If a line of the records contains the word "link", list it.

◆ Provided information
○ ○ ○
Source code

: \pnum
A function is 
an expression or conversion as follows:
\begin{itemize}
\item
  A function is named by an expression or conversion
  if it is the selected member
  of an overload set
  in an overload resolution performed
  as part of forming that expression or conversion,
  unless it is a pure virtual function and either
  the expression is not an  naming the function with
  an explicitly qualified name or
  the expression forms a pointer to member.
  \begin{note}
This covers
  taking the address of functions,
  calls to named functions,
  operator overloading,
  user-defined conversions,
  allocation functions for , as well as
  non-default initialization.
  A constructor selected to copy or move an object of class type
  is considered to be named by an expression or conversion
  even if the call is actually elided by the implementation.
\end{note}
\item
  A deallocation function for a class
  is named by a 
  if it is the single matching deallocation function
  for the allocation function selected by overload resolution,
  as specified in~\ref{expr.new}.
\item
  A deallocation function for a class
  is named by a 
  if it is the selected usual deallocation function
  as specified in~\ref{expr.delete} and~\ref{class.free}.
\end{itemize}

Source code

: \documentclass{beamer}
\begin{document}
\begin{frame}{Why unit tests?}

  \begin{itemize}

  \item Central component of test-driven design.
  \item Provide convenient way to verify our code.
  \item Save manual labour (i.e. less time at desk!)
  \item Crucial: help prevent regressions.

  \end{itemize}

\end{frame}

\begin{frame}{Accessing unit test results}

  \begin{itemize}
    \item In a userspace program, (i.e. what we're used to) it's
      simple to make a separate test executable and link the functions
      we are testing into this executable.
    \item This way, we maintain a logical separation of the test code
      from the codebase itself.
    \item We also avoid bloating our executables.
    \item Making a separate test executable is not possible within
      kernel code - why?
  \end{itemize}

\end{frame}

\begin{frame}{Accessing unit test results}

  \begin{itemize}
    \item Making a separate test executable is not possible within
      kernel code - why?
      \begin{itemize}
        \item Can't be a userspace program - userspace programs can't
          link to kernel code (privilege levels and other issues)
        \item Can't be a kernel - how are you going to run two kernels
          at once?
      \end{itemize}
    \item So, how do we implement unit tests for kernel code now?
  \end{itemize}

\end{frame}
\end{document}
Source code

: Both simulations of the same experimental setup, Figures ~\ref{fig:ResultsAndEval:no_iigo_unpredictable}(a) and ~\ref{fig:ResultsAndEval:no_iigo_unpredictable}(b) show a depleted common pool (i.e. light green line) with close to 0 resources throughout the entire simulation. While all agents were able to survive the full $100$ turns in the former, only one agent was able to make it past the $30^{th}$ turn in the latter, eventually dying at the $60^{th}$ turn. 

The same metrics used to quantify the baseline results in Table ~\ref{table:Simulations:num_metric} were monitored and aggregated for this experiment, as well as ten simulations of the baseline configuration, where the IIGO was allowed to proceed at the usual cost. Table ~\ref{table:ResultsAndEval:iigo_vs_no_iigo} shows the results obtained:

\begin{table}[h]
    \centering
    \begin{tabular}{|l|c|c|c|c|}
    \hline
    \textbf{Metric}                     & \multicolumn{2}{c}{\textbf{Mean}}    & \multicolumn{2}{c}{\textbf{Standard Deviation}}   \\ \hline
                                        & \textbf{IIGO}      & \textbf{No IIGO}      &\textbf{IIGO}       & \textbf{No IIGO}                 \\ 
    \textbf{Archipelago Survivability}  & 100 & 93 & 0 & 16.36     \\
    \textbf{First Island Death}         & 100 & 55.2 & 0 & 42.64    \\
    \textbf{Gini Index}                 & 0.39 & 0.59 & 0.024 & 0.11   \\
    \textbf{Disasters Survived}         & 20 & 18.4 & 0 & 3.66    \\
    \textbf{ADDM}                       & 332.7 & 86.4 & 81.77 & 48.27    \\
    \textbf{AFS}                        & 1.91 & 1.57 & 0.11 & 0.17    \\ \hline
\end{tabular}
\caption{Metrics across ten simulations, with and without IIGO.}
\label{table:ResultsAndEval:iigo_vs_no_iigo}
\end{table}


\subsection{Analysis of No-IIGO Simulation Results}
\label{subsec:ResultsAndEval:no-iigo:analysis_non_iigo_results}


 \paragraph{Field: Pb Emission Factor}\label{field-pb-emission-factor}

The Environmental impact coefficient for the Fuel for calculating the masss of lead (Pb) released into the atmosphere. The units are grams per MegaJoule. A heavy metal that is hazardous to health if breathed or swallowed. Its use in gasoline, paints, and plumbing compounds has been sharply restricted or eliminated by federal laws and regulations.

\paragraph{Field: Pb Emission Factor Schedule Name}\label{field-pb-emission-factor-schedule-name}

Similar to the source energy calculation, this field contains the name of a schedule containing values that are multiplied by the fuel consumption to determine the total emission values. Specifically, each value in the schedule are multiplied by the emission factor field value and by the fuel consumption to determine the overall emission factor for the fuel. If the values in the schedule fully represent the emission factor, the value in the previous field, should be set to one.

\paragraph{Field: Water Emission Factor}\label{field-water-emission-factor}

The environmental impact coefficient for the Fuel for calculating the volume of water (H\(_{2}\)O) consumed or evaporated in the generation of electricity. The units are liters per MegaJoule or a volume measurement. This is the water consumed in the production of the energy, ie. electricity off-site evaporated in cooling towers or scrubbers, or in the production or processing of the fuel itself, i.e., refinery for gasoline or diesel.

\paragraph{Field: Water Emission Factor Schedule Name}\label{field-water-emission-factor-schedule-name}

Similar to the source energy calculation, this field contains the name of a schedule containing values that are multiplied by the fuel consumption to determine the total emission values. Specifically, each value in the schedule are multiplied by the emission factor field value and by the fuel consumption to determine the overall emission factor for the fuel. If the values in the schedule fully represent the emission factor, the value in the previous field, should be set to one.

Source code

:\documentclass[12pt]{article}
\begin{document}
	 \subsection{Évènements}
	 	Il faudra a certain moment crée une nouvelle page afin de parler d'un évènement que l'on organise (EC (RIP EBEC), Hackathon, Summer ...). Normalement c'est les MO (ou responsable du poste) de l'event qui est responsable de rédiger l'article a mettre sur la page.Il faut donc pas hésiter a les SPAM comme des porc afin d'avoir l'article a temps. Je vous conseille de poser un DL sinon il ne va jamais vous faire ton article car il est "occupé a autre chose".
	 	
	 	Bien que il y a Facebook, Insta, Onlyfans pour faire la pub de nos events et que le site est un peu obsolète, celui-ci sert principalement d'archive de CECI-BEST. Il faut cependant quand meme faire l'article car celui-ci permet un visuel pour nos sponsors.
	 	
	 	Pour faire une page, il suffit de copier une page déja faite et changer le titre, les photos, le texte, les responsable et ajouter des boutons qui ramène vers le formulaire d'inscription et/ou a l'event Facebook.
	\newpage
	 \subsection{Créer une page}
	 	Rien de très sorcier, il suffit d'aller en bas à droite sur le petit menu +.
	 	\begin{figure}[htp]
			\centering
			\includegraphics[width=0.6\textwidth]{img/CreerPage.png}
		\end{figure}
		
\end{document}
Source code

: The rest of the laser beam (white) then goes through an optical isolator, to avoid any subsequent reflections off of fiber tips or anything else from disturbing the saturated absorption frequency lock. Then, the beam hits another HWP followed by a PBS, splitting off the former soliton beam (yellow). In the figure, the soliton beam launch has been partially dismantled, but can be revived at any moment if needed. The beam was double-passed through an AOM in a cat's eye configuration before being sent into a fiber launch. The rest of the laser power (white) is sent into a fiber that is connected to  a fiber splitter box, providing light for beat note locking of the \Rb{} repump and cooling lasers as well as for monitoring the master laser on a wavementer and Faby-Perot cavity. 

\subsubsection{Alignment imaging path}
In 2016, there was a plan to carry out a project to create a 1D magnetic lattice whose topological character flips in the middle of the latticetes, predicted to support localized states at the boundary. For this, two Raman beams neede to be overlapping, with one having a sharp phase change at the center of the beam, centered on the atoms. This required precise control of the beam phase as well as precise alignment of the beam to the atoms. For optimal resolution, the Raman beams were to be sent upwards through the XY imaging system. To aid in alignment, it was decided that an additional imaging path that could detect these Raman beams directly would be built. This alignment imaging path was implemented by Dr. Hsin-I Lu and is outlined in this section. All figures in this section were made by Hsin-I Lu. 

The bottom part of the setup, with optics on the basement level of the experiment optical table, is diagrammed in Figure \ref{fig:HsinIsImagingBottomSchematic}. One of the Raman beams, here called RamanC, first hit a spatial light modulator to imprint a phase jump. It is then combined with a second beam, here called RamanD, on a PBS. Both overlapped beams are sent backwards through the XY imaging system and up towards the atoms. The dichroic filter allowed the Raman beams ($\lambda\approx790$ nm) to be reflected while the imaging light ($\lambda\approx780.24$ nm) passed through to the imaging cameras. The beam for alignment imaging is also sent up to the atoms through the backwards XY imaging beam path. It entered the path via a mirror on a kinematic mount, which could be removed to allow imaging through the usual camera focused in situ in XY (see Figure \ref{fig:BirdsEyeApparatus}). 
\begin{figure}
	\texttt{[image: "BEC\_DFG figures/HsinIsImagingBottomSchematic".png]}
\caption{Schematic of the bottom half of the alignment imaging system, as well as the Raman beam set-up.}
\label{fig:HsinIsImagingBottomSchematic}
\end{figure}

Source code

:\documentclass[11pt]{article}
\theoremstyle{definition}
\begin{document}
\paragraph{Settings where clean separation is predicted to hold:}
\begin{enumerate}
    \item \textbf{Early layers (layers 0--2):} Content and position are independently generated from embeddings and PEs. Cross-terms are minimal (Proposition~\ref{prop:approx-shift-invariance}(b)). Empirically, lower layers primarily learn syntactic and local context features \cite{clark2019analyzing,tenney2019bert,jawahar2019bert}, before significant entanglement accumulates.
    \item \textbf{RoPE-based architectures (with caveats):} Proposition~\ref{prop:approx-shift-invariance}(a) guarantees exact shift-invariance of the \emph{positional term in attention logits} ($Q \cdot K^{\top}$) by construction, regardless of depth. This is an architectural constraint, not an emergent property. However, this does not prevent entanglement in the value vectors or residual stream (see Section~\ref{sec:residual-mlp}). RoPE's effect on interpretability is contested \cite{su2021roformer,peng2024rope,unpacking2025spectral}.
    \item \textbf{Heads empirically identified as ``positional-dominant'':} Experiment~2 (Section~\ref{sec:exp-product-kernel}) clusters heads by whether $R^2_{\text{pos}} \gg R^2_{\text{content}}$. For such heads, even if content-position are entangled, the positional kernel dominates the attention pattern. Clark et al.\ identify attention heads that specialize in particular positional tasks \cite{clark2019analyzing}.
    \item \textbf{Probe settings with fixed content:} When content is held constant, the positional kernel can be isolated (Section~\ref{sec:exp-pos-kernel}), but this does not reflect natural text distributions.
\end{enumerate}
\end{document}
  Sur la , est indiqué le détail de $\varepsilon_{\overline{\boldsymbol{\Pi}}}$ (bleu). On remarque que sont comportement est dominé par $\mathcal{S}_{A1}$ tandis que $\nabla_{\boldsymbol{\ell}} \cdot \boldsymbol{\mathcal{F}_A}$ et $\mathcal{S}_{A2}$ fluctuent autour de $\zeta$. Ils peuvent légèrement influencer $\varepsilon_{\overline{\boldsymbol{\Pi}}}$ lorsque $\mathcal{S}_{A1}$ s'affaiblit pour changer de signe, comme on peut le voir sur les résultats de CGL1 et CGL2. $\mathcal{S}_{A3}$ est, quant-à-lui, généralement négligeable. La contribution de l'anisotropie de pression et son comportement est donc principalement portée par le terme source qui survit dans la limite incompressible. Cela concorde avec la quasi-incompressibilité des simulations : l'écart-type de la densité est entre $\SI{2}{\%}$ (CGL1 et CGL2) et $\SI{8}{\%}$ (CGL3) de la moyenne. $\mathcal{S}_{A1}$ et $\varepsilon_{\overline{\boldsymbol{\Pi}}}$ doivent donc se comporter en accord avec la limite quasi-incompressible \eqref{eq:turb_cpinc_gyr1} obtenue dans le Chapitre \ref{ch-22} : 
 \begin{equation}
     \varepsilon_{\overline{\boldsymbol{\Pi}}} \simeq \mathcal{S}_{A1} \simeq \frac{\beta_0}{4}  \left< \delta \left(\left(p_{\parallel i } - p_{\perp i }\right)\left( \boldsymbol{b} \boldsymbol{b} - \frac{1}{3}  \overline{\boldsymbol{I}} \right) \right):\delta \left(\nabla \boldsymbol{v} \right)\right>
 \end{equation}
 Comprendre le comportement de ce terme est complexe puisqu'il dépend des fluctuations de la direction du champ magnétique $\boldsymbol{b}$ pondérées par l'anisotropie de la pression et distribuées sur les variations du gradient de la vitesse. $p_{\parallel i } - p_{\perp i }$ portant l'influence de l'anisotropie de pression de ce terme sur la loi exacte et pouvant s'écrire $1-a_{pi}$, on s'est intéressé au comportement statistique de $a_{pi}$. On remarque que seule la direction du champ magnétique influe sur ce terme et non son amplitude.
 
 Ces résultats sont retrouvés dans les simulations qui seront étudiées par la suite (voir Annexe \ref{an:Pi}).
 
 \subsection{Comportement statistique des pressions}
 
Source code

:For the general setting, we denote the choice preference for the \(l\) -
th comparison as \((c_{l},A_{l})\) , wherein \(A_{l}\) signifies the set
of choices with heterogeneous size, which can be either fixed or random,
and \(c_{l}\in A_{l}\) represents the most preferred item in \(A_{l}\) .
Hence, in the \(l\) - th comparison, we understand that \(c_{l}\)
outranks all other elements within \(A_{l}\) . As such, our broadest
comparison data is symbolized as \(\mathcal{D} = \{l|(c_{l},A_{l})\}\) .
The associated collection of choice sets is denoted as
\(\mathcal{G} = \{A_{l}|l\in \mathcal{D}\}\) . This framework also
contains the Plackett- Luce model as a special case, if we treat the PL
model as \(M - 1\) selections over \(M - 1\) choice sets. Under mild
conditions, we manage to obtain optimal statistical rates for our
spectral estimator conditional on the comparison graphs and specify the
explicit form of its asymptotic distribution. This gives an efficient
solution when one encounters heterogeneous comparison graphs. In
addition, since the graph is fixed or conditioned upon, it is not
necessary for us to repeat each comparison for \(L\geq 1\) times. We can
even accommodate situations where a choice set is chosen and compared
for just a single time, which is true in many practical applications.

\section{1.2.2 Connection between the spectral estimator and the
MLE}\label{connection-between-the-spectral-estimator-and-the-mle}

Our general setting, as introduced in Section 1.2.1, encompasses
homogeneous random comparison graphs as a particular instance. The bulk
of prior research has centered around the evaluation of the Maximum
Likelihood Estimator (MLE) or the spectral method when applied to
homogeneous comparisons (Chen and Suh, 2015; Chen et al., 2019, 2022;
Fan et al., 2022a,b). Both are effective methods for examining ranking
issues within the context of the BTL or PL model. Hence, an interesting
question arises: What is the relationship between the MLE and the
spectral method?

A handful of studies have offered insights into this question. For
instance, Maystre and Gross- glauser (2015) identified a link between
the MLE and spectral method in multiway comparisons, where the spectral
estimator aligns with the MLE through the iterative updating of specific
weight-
○ ○ ○
◆ Answer area
      simple to make a separate test executable and link the functions
          link to kernel code (privilege levels and other issues)
instance, Maystre and Gross- glauser (2015) identified a link between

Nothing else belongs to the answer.